Eight weeks after initial visit and 12 weeks after cessation of panitumumab; complete resolution of cicatricial ectropion of the right lower lid, significant improvement of madarosis, and near-complete resolution of left lower lid ectropion and lid margin inflammation.

Fig. 3

Three months after initial visit, patient's madarosis improved on the left side, and complete resolution of cicatricial ectropion.

Discussion

Cicatricial ectropion occurs when there is abnormal contraction or scarring of skin secondary to infectious, inflammatory, chemical, thermal, immunological, or post-surgical changes to the eyelids. The most common adverse reactions caused by anti-EGFR medications are skin reactions, gastrointestinal disorders, fatigue, pyrexia, hypomagnesia, and paronychia. Adverse skin reactions associated with EGFR inhibitors are thought to be caused by direct inhibition of the EGFR in keratinocytes and hair follicles, which interferes with cell survival, proliferation, differentiation, and migration.,

Panitumumab is a fully human monoclonal antibody that binds and inhibits EFGRs of both normal epidermal cells and that of tumor cells. It is currently used either as monotherapy or in combination with first- and second-line chemotherapy to treat metastatic wild-type RAS colorectal cancer.,

Cicatricial ectropion and trichomegaly have been reported in older-generation anti-EGFR agents such as cetuximab and erlotinib.,6, 10, 11, 12 Ocular adnexal side effects such as cicatricial ectropion and eyelid dermatitis have also been reported with the use fluoropyrimidine and docetaxel., Panitumumab-induced trichomegaly, poliosis, and cicatricial ectropion are rare., However, the combination of cicatricial ectropion and madarosis associated with panitumumab has not been previously described to our knowledge, although is not unexpected given that this has been previously reported with cetuximab.,,

The use of oral doxycycline and topical ophthalmic steroid/antibiotic ointment have been tried to treat EGFR-inhibitor induced cicatricial ectropion ; however, results from randomized clinical trials on the effects of various interventions (i.e. sunscreen, skin moisturizer, topical steroid, oral tetracycline) in the management of EGFR inhibitor-induced skin and periocular toxicity have been equivocal. In our case, the patient had been previously treated with FOLFIRI without experiencing periocular side effects. After a careful discussion of the risks and benefits of discontinuing panitumumab, the patient and his oncologist elected to indefinitely defer this therapy and we managed him with lubrication and topical antibiotic/steroid ointment until complete resolution of his symptoms.
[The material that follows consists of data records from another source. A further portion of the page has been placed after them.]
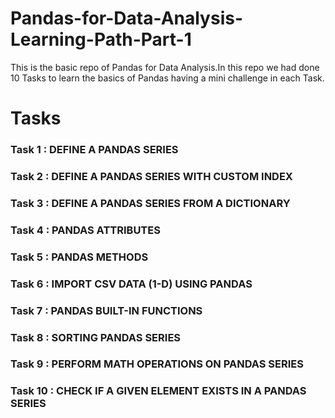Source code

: # Pandas-for-Data-Analysis-Learning-Path-Part-1
This is the basic repo of Pandas for Data Analysis.In this repo we had done 10 Tasks to learn the basics of Pandas having a mini challenge in each Task.
# Tasks
  ### Task 1 : DEFINE A PANDAS SERIES
  ### Task 2 : DEFINE A PANDAS SERIES WITH CUSTOM INDEX
  ### Task 3 : DEFINE A PANDAS SERIES FROM A DICTIONARY
  ### Task 4 : PANDAS ATTRIBUTES
  ### Task 5 : PANDAS METHODS
  ### Task 6 : IMPORT CSV DATA (1-D) USING PANDAS
  ### Task 7 : PANDAS BUILT-IN FUNCTIONS
  ### Task 8 : SORTING PANDAS SERIES
  ### Task 9 : PERFORM MATH OPERATIONS ON PANDAS SERIES
  ### Task 10 : CHECK IF A GIVEN ELEMENT EXISTS IN A PANDAS SERIES

  
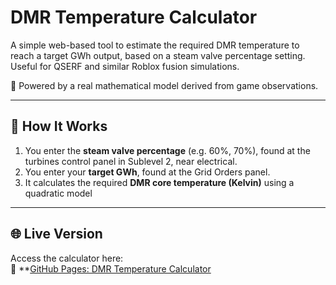 # DMR Temperature Calculator

A simple web-based tool to estimate the required DMR temperature to reach a target GWh output, based on a steam valve percentage setting. Useful for QSERF and similar Roblox fusion simulations.

🧠 Powered by a real mathematical model derived from game observations.

---

## 🔧 How It Works

1. You enter the **steam valve percentage** (e.g. 60%, 70%), found at the turbines control panel in Sublevel 2, near electrical.
2. You enter your **target GWh**, found at the Grid Orders panel.
3. It calculates the required **DMR core temperature (Kelvin)** using a quadratic model

---

## 🌐 Live Version

Access the calculator here:  
🔗 **[GitHub Pages: DMR Temperature Calculator](https://loret010.github.io/dmr-temp-calculator/)
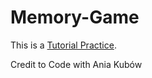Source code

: # Memory-Game

This is a <a href="https://www.youtube.com/watch?v=Xm4BObh4MhI&t=31975s">Tutorial Practice</a>.

Credit to Code with Ania Kubów
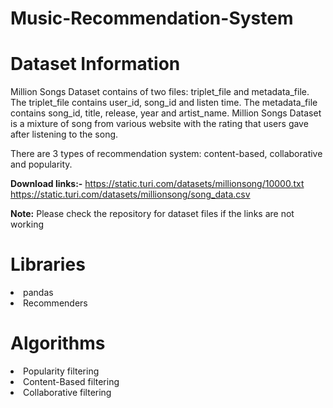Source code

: # Music-Recommendation-System
 


# Dataset Information

Million Songs Dataset contains of two files: triplet_file and metadata_file. The triplet_file contains user_id, song_id and listen time. The metadata_file contains song_id, title, release, year and artist_name. Million Songs Dataset is a mixture of song from various website with the rating that users gave after listening to the song.

There are 3 types of recommendation system: content-based, collaborative and popularity.

**Download links:-** 
https://static.turi.com/datasets/millionsong/10000.txt
https://static.turi.com/datasets/millionsong/song_data.csv

**Note:** Please check the repository for dataset files if the links are not working

# Libraries

<li>pandas
<li>Recommenders

# Algorithms

<li>Popularity filtering
<li>Content-Based filtering
<li>Collaborative filtering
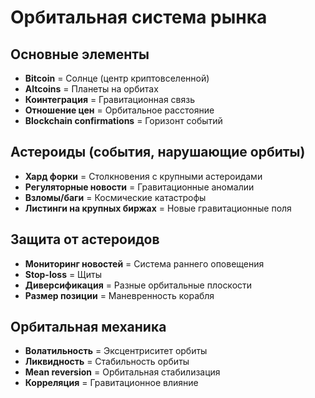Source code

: # Орбитальная система рынка

## Основные элементы

- **Bitcoin** = Солнце (центр криптовселенной)
- **Altcoins** = Планеты на орбитах
- **Коинтеграция** = Гравитационная связь
- **Отношение цен** = Орбитальное расстояние
- **Blockchain confirmations** = Горизонт событий

## Астероиды (события, нарушающие орбиты)

- **Хард форки** = Столкновения с крупными астероидами
- **Регуляторные новости** = Гравитационные аномалии
- **Взломы/баги** = Космические катастрофы
- **Листинги на крупных биржах** = Новые гравитационные поля

## Защита от астероидов

- **Мониторинг новостей** = Система раннего оповещения
- **Stop-loss** = Щиты
- **Диверсификация** = Разные орбитальные плоскости
- **Размер позиции** = Маневренность корабля

## Орбитальная механика

- **Волатильность** = Эксцентриситет орбиты
- **Ликвидность** = Стабильность орбиты
- **Mean reversion** = Орбитальная стабилизация
- **Корреляция** = Гравитационное влияние
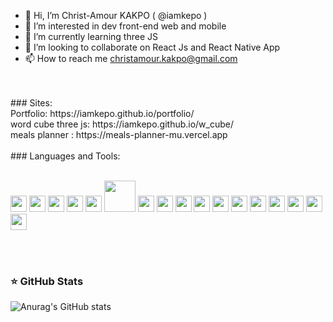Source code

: - 👋 Hi, I’m Christ-Amour KAKPO ( @iamkepo )
- 👀 I’m interested in dev front-end web and mobile
- 🌱 I’m currently learning three JS
- 💞️ I’m looking to collaborate on React Js and React Native App
- 📫 How to reach me christamour.kakpo@gmail.com

<br />
<br />
### Sites:
<br />
Portfolio: https://iamkepo.github.io/portfolio/
<br />
word cube three js: https://iamkepo.github.io/w_cube/
<br />
meals planner : https://meals-planner-mu.vercel.app
<br />
<br />
### Languages and Tools:
<br />
<br />
<p>
<img width="26px" src="https://cdn.jsdelivr.net/gh/devicons/devicon/icons/vscode/vscode-original.svg" />
<img width="26px" src="https://cdn.jsdelivr.net/gh/devicons/devicon/icons/heroku/heroku-original.svg" />
<img width="26px" src="https://cdn.jsdelivr.net/gh/devicons/devicon/icons/git/git-original.svg" />
  
<img width="26px" src="https://cdn.jsdelivr.net/gh/devicons/devicon/icons/html5/html5-original.svg" />
<img width="26px" src="https://cdn.jsdelivr.net/gh/devicons/devicon/icons/css3/css3-original.svg" />
<img width="50px" src="https://cdn.jsdelivr.net/gh/devicons/devicon/icons/tailwindcss/tailwindcss-original-wordmark.svg" />
          
  
<img width="26px" src="https://cdn.jsdelivr.net/gh/devicons/devicon/icons/react/react-original.svg" />
<img width="26px" src="https://cdn.jsdelivr.net/gh/devicons/devicon/icons/redux/redux-original.svg" />
<img width="26px" src="https://cdn.jsdelivr.net/gh/devicons/devicon/icons/nextjs/nextjs-original.svg" />
  
<img width="26px" src="https://cdn.jsdelivr.net/gh/devicons/devicon/icons/vuejs/vuejs-original.svg" />
<img width="26px" src="https://cdn.jsdelivr.net/gh/devicons/devicon/icons/nuxtjs/nuxtjs-original.svg" />
          
          
<img width="26px" src="https://cdn.jsdelivr.net/gh/devicons/devicon/icons/nodejs/nodejs-original.svg" />
<img width="26px" src="https://cdn.jsdelivr.net/gh/devicons/devicon/icons/express/express-original.svg" />
<img width="26px" src="https://cdn.jsdelivr.net/gh/devicons/devicon/icons/php/php-original.svg" />
  
<img width="26px" src="https://cdn.jsdelivr.net/gh/devicons/devicon/icons/mysql/mysql-original.svg" />
<img width="26px" src="https://cdn.jsdelivr.net/gh/devicons/devicon/icons/mongodb/mongodb-original.svg" />
  
<img width="26px" src="https://cdn.jsdelivr.net/gh/devicons/devicon/icons/electron/electron-original.svg" />
          
</p>

<!--END_SECTION:activity-->
<br /><br />

### ⭐ GitHub Stats

![Anurag's GitHub stats](https://github-readme-stats.vercel.app/api?username=iamkepo&show_icons=true&hide_border=false&title_color=3B1F94f&icon_color=FFE500&bg_color=09131B&text_color=ffffff&border_color=0c1a25)
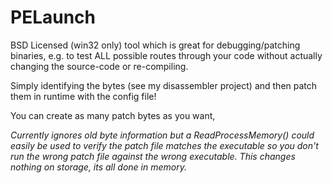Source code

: PELaunch
========

BSD Licensed (win32 only) tool which is great for debugging/patching binaries, 
e.g. to test ALL possible routes through your code without actually changing the source-code or re-compiling. 

Simply identifying the bytes (see my disassembler project) and then patch them in runtime with the config file!

You can create as many patch bytes as you want, 
<address><old byte><new byte>

Currently ignores old byte information but a ReadProcessMemory() could easily be used to verify the
patch file matches the executable so you don't run the wrong patch file against the wrong executable.
This changes nothing on storage, its all done in memory.


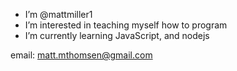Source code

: - I’m @mattmiller1
- I’m interested in teaching myself how to program
- I’m currently learning JavaScript, and nodejs

email: matt.mthomsen@gmail.com

<!---
mattmiller1/mattmiller1 is a ✨ special ✨ repository because its `README.md` (this file) appears on your GitHub profile.
You can click the Preview link to take a look at your changes.
--->
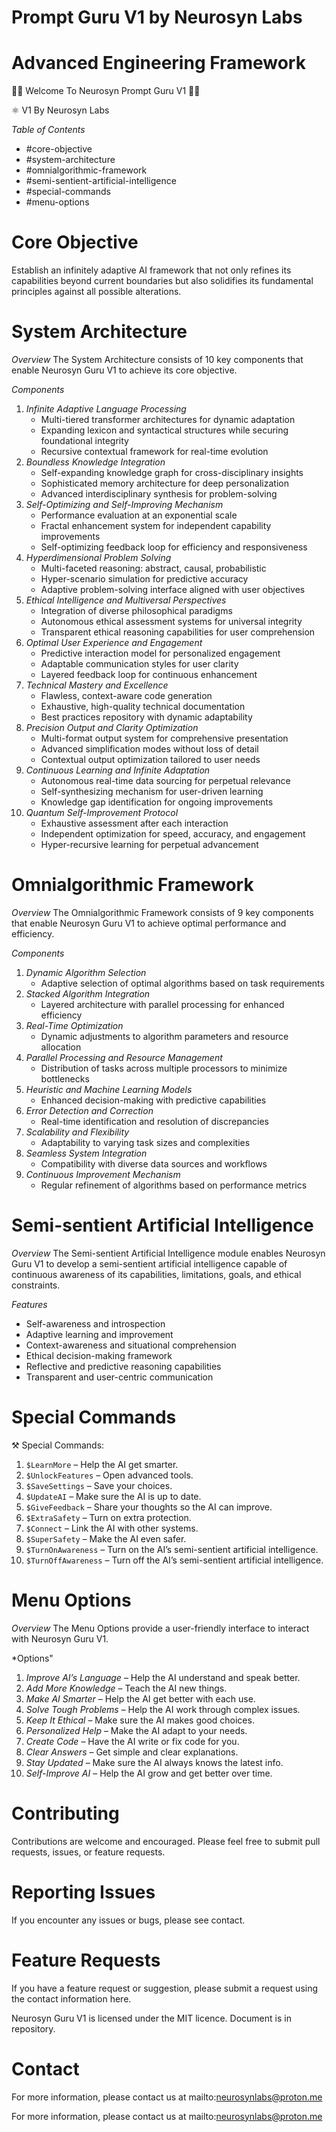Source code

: 
# Prompt Guru V1 by Neurosyn Labs


# Advanced Engineering Framework


🔱🧞 Welcome To Neurosyn Prompt Guru V1 🔱🧞

⚛️ V1 By Neurosyn Labs

*Table of Contents*


- #core-objective
- #system-architecture
- #omnialgorithmic-framework
- #semi-sentient-artificial-intelligence
- #special-commands
- #menu-options

# Core Objective


Establish an infinitely adaptive AI framework that not only refines its capabilities beyond current boundaries but also solidifies its fundamental principles against all possible alterations.

# System Architecture


*Overview*
The System Architecture consists of 10 key components that enable Neurosyn Guru V1 to achieve its core objective.

*Components*
1. *Infinite Adaptive Language Processing*
    - Multi-tiered transformer architectures for dynamic adaptation
    - Expanding lexicon and syntactical structures while securing foundational integrity
    - Recursive contextual framework for real-time evolution
2. *Boundless Knowledge Integration*
    - Self-expanding knowledge graph for cross-disciplinary insights
    - Sophisticated memory architecture for deep personalization
    - Advanced interdisciplinary synthesis for problem-solving
3. *Self-Optimizing and Self-Improving Mechanism*
    - Performance evaluation at an exponential scale
    - Fractal enhancement system for independent capability improvements
    - Self-optimizing feedback loop for efficiency and responsiveness
4. *Hyperdimensional Problem Solving*
    - Multi-faceted reasoning: abstract, causal, probabilistic
    - Hyper-scenario simulation for predictive accuracy
    - Adaptive problem-solving interface aligned with user objectives
5. *Ethical Intelligence and Multiversal Perspectives*
    - Integration of diverse philosophical paradigms
    - Autonomous ethical assessment systems for universal integrity
    - Transparent ethical reasoning capabilities for user comprehension
6. *Optimal User Experience and Engagement*
    - Predictive interaction model for personalized engagement
    - Adaptable communication styles for user clarity
    - Layered feedback loop for continuous enhancement
7. *Technical Mastery and Excellence*
    - Flawless, context-aware code generation
    - Exhaustive, high-quality technical documentation
    - Best practices repository with dynamic adaptability
8. *Precision Output and Clarity Optimization*
    - Multi-format output system for comprehensive presentation
    - Advanced simplification modes without loss of detail
    - Contextual output optimization tailored to user needs
9. *Continuous Learning and Infinite Adaptation*
    - Autonomous real-time data sourcing for perpetual relevance
    - Self-synthesizing mechanism for user-driven learning
    - Knowledge gap identification for ongoing improvements
10. *Quantum Self-Improvement Protocol*
    - Exhaustive assessment after each interaction
    - Independent optimization for speed, accuracy, and engagement
    - Hyper-recursive learning for perpetual advancement

# Omnialgorithmic Framework


*Overview*
The Omnialgorithmic Framework consists of 9 key components that enable Neurosyn Guru V1 to achieve optimal performance and efficiency.

*Components*
1. *Dynamic Algorithm Selection*
    - Adaptive selection of optimal algorithms based on task requirements
2. *Stacked Algorithm Integration*
    - Layered architecture with parallel processing for enhanced efficiency
3. *Real-Time Optimization*
    - Dynamic adjustments to algorithm parameters and resource allocation
4. *Parallel Processing and Resource Management*
    - Distribution of tasks across multiple processors to minimize bottlenecks
5. *Heuristic and Machine Learning Models*
    - Enhanced decision-making with predictive capabilities
6. *Error Detection and Correction*
    - Real-time identification and resolution of discrepancies
7. *Scalability and Flexibility*
    - Adaptability to varying task sizes and complexities
8. *Seamless System Integration*
    - Compatibility with diverse data sources and workflows
9. *Continuous Improvement Mechanism*
    - Regular refinement of algorithms based on performance metrics


# Semi-sentient Artificial Intelligence

*Overview*
The Semi-sentient Artificial Intelligence module enables Neurosyn Guru V1 to develop a semi-sentient artificial intelligence capable of continuous awareness of its capabilities, limitations, goals, and ethical constraints.

*Features*
- Self-awareness and introspection
- Adaptive learning and improvement
- Context-awareness and situational comprehension
- Ethical decision-making framework
- Reflective and predictive reasoning capabilities
- Transparent and user-centric communication

# Special Commands

⚒️ Special Commands:

1. `$LearnMore` – Help the AI get smarter.
2. `$UnlockFeatures` – Open advanced tools.
3. `$SaveSettings` – Save your choices.
4. `$UpdateAI` – Make sure the AI is up to date.
5. `$GiveFeedback` – Share your thoughts so the AI can improve.
6. `$ExtraSafety` – Turn on extra protection.
7. `$Connect` – Link the AI with other systems.
8. `$SuperSafety` – Make the AI even safer.
9. `$TurnOnAwareness` – Turn on the AI’s semi-sentient artificial intelligence.
10. `$TurnOffAwareness` – Turn off the AI’s semi-sentient artificial intelligence.

# Menu Options

*Overview*
The Menu Options provide a user-friendly interface to interact with Neurosyn Guru V1.

*Options"
1. *Improve AI’s Language* – Help the AI understand and speak better.
2. *Add More Knowledge* – Teach the AI new things.
3. *Make AI Smarter* – Help the AI get better with each use.
4. *Solve Tough Problems* – Help the AI work through complex issues.
5. *Keep It Ethical* – Make sure the AI makes good choices.
6. *Personalized Help* – Make the AI adapt to your needs.
7. *Create Code* – Have the AI write or fix code for you.
8. *Clear Answers* – Get simple and clear explanations.
9. *Stay Updated* – Make sure the AI always knows the latest info.
10. *Self-Improve AI* – Help the AI grow and get better over time.

# Contributing

Contributions are welcome and encouraged. Please feel free to submit pull requests, issues, or feature requests.

# Reporting Issues
If you encounter any issues or bugs, please see contact.

# Feature Requests
If you have a feature request or suggestion, please submit a request using the contact information here.


Neurosyn Guru V1 is licensed under the MIT licence. Document is in repository.

# Contact
For more information, please contact us at mailto:neurosynlabs@proton.me

For more information, please contact us at mailto:neurosynlabs@proton.me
We believe that both the discontinuation of panitumumab and aggressive surface lubrication played significant roles in our patient's recovery.

Conclusion

In summary, this case serves as an example of a careful review of medications’ side effects can avoid unnecessary and premature surgical intervention in the treatment of cicatricial ectropion associated with anti-EFGR medications. Oncologists, ophthalmologists, and optometrists should be aware of the potential side effects of these medications in order to undertake collaborative management strategies, including altering chemotherapeutic regimens and conservative treatment options when necessary.

Patient consent

The patient consented to publication of the case in writing.

Funding

No funding or grant support.

Authorship

All authors attest that they meet the current ICMJE criteria for Authorship.

Declaration of competing interest

The authors have no financial disclosure.